So I was in the supermarket the other day (I'm in England at the moment) and happened to be behind a girl who was, well ... fat. As her stuff went past on the belt, she was discussing with the cashier (also fat) about her progress, or lack of it. The conversation was familiar: along the lines of "well, I stick to my diet plan for a week or three, lose a few pounds, and then it all goes right back on again".
It might sound as if I'm poking fun here, but I absolutely am not. I felt terribly sorry for this girl (and the cashier, who appeared to be stuck on a similar treadmill) because clearly, nobody had ever told her why she is fat, and what she might do about it. How do I know? Because I could see her shopping. Snacks. Biscuits. Low-fat chocolate "treats". A couple of ready meals. There was a conspicuous absence of actual food and a surfeit of coloured plastic wrapping with "healthy eating" slogans and WeightWatchers branding on it.
The terrible thing is this. What she was buying was basically compliant with received wisdom about losing weight. It was all low-fat, portion-controlled, and calorie-counted. But it clearly wasn't working, and I wanted to tell her why it wasn't working. But you can't do that, can you?
Why is it that, if someone is reversing into a lamppost, it's OK to bang on the car and tell them to stop? If you see a lost child at the mall, you can call over the security people to help find their parents. If you see an old lady struggling with her shopping, it's OK offer a hand. But if someone is eating themselves into an early grave, unaware of what they're doing, it's socially unacceptable to say anything. Unsolicited advice is rarely welcome, but unsolicited advice about diet is about as welcome as an improper proposition.
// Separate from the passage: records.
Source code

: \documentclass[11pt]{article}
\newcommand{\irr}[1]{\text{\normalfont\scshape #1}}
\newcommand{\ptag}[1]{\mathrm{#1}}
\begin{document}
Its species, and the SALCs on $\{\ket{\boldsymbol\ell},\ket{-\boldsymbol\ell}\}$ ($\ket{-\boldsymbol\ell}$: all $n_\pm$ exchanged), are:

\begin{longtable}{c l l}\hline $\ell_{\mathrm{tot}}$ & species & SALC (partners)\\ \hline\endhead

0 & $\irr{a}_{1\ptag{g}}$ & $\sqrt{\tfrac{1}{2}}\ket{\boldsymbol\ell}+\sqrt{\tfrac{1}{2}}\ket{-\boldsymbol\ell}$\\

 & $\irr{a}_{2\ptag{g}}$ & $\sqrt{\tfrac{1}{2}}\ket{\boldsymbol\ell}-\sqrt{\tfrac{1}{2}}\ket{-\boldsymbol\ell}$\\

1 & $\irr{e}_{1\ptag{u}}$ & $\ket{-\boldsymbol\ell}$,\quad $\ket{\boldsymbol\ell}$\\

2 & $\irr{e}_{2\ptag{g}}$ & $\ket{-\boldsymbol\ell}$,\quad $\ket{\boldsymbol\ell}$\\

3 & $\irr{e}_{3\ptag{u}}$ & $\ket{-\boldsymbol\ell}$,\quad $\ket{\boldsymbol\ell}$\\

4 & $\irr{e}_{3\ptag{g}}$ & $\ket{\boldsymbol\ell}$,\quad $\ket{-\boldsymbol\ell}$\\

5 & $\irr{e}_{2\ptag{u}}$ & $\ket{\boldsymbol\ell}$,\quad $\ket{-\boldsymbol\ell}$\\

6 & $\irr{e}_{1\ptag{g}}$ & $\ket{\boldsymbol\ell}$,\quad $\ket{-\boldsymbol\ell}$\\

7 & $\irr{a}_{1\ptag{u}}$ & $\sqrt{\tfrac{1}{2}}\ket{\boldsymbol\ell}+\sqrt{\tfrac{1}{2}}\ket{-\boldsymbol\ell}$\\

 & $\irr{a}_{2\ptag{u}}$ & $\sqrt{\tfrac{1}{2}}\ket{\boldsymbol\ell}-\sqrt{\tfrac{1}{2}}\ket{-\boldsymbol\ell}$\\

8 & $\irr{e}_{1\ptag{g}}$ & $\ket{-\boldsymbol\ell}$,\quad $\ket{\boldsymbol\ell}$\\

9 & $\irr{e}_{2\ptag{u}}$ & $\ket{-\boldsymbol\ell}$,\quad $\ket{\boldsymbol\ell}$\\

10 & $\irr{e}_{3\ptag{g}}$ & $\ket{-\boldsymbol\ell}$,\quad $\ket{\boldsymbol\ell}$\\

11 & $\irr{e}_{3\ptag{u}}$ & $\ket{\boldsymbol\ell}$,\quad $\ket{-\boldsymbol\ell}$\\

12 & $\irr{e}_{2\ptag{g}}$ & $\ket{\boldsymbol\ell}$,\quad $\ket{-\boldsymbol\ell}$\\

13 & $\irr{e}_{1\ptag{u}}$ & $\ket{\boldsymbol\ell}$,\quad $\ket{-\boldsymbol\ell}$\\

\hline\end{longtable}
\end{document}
So, obviously, I didn't say anything.
What would you have done? Have you ever offered unsolicited advice about weight loss - even to friends and family? Is there anything at all that we can do, as individuals, to stop this madness? I've posted here for a few years and it's gratifying to see people pick up on tips or advice and find success. But it often feels like tilting at windmills when Big Ag can advertise their junk food as healthy, and get a nudge and a wink from government.